Generating 3D assets using AI
Imagine creating 3D assets using AI. In this article, we review the first AI models that make this possible and compare commercial and open-source options.
Generative AI is at the forefront of a remarkable technological revolution today. Since the introduction of the groundbreaking Transformer paper by Google researchers in 2017, the tech community has recognized the transformative potential of AI. However, it wasn’t until OpenAI’s release of the now-famous ChatGPT, on November 30, 2022, that the world truly began to grasp the profound impact AI will have on the future. As a result, the number of companies and technology labs investing in AI has been steadily increasing year by year.
Large Language Models (LLMs) emerged first, laying the groundwork for the development of more complex multimodal models. One area where this evolution has had a significant impact is the audiovisual sector. Multimodal models capable of combining text and images, known as Vision-Language Models (VLMs), have since been introduced. The audiovisual revolution gained momentum with the announcement of CLIP and DALL-E by OpenAI in 2021. DALL-E, which uses a variant of the GPT-3 architecture to generate images, marked a pivotal moment. The year 2022 saw a surge in AI advancements, with companies like MidJourney and Stability AI releasing their own AI models for image generation.
Following the success of image generation models, the first AI models for audio and music creation emerged, such as Google Research’s AudioML and MusicML. In 2023, tools like Suno and Udio pushed the boundaries further, becoming state-of-the-art in AI-driven audio creation, capable of generating complex soundtracks and music across various genres.
In February 2024, OpenAI announced SORA, a new video generation model that, while not the first of its kind, represented a significant leap forward in the field. The year 2024 has been particularly fruitful for AI, with the release of various tools such as Runway, Dream Machine, and Kling, among others.
As video generation becomes increasingly viable, the next frontier appears to be the generation of 3D assets using AI. This year has seen the introduction of the first AI models for 3D asset creation, including TripoAI, Meshy, Genie, and CSM.
TripoAI, Meshy, and CSM offer web-based services for users, as well as REST APIs for developers to integrate these services into external tools. These platforms typically operate on a credit-based system, where users purchase credits that are consumed with each generation. In contrast, Genie, developed by Luma Labs, was launched in an alpha version and is currently free to use.
The following table provides a comparison of the AI services for 3D generation mentioned below:
These AI models enable the generation of 3D assets from text or images, producing both geometry and textures. However, the quality and fidelity of the results vary between models. Additionally, some of these models offer extra features, such as generating PBR textures for the assets or rigging and animating the 3D models.
To evaluate the capabilities of these AI models, the Plain Concepts Research team has created a test batch for comparison, which you can see below.
First, we compare the commercial AI models for 3D generation using a text input.
Tag | Prompt |
Person | A person in a black official suit, red tie, highly detailed, ultra-realistic, A-pose |
Animal | Realistic horse |
Object | Gorgeous chair with blue cloth and wooden armrests |
Food | Photorealistic, high-quality hamburger with detailed textures |
Fantasy | Noisy goblin |
In the second test, we compare the AI models using an image input. The images for this test were generated using Flux (the new AI model for image generation AI model from Black Forest Lab).
Note. Genie (The AI model from Luma Labs) does not appear in the comparison because it currently lacks the image-to-3D feature.
On the other hand, there are also open-source AI models that can be run on local machines.
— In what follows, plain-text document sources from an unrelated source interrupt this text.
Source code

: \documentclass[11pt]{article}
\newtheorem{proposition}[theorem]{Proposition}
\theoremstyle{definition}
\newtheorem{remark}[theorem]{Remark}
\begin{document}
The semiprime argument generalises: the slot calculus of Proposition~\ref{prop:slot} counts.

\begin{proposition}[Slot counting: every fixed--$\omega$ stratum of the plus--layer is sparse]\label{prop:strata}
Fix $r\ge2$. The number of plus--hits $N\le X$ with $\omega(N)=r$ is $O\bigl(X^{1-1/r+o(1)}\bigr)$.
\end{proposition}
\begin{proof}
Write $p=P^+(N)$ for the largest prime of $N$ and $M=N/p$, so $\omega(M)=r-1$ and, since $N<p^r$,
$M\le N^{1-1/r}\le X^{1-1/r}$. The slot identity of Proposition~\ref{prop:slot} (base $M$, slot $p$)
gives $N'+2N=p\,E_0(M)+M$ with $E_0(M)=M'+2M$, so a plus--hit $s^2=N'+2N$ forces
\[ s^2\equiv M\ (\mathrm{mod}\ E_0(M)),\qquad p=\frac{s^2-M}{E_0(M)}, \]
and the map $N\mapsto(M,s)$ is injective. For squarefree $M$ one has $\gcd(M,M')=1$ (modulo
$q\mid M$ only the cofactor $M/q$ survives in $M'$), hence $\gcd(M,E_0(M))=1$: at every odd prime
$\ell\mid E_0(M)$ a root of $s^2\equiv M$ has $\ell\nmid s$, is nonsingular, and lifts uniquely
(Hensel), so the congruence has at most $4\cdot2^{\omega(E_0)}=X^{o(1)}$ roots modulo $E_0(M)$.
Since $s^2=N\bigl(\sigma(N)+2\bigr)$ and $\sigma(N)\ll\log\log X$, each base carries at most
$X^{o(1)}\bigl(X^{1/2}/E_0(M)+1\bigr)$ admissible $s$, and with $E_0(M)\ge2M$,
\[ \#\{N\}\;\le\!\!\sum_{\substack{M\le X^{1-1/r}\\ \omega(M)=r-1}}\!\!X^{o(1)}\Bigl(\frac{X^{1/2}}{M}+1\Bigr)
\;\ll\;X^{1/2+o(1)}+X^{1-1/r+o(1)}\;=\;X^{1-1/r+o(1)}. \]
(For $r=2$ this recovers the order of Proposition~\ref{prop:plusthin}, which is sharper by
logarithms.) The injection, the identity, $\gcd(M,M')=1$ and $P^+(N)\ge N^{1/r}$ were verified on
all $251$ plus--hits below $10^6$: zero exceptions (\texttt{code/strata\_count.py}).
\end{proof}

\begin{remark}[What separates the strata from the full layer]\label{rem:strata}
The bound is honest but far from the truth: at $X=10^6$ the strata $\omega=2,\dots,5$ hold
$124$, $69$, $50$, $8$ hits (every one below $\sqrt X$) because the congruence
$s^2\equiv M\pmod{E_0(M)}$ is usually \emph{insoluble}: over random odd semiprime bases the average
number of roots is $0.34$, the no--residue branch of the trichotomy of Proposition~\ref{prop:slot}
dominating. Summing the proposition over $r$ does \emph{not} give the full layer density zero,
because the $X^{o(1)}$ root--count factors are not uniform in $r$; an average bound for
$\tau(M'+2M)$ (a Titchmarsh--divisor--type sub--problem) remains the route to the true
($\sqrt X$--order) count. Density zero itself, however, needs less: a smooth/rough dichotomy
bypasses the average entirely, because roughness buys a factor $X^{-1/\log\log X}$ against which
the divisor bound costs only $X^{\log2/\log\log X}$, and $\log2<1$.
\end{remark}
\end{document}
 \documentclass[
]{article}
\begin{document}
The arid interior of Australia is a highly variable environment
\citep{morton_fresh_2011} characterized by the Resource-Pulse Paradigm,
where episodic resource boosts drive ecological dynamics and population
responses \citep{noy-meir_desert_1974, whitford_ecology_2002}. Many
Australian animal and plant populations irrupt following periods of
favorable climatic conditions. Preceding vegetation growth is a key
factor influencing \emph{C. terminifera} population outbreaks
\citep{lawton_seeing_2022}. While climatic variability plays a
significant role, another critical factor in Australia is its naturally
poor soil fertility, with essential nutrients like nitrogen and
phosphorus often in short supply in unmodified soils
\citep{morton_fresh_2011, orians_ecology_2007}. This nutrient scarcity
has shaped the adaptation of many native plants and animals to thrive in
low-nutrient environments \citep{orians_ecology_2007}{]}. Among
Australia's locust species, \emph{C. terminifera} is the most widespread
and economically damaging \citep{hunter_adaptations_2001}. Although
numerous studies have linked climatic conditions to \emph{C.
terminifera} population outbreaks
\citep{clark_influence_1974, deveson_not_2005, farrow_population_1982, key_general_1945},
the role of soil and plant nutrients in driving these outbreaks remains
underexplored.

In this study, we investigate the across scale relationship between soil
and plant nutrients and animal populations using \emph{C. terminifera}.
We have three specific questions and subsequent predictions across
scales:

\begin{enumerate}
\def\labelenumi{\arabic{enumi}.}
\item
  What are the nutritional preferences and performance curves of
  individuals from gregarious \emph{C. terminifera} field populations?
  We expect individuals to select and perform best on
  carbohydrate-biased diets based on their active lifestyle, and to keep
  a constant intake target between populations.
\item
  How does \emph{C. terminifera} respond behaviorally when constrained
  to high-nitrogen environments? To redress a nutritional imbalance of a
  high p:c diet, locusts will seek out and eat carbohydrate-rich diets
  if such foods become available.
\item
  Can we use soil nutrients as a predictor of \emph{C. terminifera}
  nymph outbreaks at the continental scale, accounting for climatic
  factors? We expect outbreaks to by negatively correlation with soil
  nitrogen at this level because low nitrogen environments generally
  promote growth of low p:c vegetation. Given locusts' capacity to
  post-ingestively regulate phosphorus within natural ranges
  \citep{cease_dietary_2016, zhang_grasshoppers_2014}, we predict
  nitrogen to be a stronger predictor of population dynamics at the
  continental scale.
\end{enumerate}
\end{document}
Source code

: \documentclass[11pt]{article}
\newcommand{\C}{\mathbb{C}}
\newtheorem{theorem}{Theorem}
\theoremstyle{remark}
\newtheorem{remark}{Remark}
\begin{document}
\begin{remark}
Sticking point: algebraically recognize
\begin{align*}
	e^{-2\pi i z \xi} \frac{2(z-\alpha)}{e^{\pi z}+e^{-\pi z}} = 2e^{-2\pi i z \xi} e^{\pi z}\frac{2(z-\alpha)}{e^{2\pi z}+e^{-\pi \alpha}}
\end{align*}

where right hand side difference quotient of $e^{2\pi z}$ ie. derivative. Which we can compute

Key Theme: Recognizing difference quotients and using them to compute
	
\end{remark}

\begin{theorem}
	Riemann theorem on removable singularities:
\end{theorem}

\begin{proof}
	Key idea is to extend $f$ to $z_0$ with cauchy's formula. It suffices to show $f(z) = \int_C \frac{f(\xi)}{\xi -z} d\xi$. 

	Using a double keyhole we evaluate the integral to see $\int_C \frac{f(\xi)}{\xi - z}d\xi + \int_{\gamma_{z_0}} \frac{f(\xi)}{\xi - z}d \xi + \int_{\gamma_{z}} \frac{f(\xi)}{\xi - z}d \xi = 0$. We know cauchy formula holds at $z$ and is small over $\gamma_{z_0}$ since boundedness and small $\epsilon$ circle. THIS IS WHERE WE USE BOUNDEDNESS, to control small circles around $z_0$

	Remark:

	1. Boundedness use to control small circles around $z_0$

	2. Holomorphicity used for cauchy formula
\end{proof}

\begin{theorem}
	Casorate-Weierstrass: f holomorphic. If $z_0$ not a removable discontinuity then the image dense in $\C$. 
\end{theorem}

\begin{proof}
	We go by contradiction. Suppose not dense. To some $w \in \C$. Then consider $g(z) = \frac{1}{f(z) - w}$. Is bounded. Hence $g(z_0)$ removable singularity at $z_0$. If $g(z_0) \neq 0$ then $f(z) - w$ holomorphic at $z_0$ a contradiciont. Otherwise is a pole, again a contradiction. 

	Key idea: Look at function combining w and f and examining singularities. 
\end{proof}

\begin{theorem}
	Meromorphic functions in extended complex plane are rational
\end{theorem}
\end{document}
Some of the most notable are TripoSR, CRM, InstantMesh, or SF3D. These models are particularly valuable because they allow you to experiment, refine, and enhance them, and integrate them into your tools without relying on external services.
To evaluate these models, we are recreating the same test batch used earlier with the commercial models.
Additionally, Meta recently introduced a new 3D generation model called Assets3DGen, which shows great promise with its high-quality results. This model supports text-to-3D, image-to-3D, and even PBR materials creation. Although Meta announced the project as open source, the source code has not been made public yet, so we are unable to include it in our comparison test at this time. We are staying tuned for updates in the coming months, but in the meantime, we shared the announcement video for Assets3DGen.
Finally, as part of our commitment to working with cutting-edge technology and providing our clients with the best solutions, the Plain Concepts Research team is developing an experimental tool for generating 3D assets using AI models. This tool is built on TripoAI services and Evergine, a powerful industrial graphics engine developed by Plain Concepts. The result is DonatelloAI, a tool that allows users to:
- Text to 3D
- Image or Sketch to 3D
- AutoRig and animating generated models
- Stylization
- Optimized models and export to multiple formats GLTF, USDZ, FBX, OBJ, STL.
- Model Gallery
- Compose large scenes with generated models
This experimental tool is available in the following repository, and anyone can test it on their local machine by downloading the tool from here:
This is just the beginning. In a few years, creatives will have access to powerful new tools that will enable them to push boundaries even further. At Plain Concepts, we are excited to join media companies on this journey toward the next leap forward.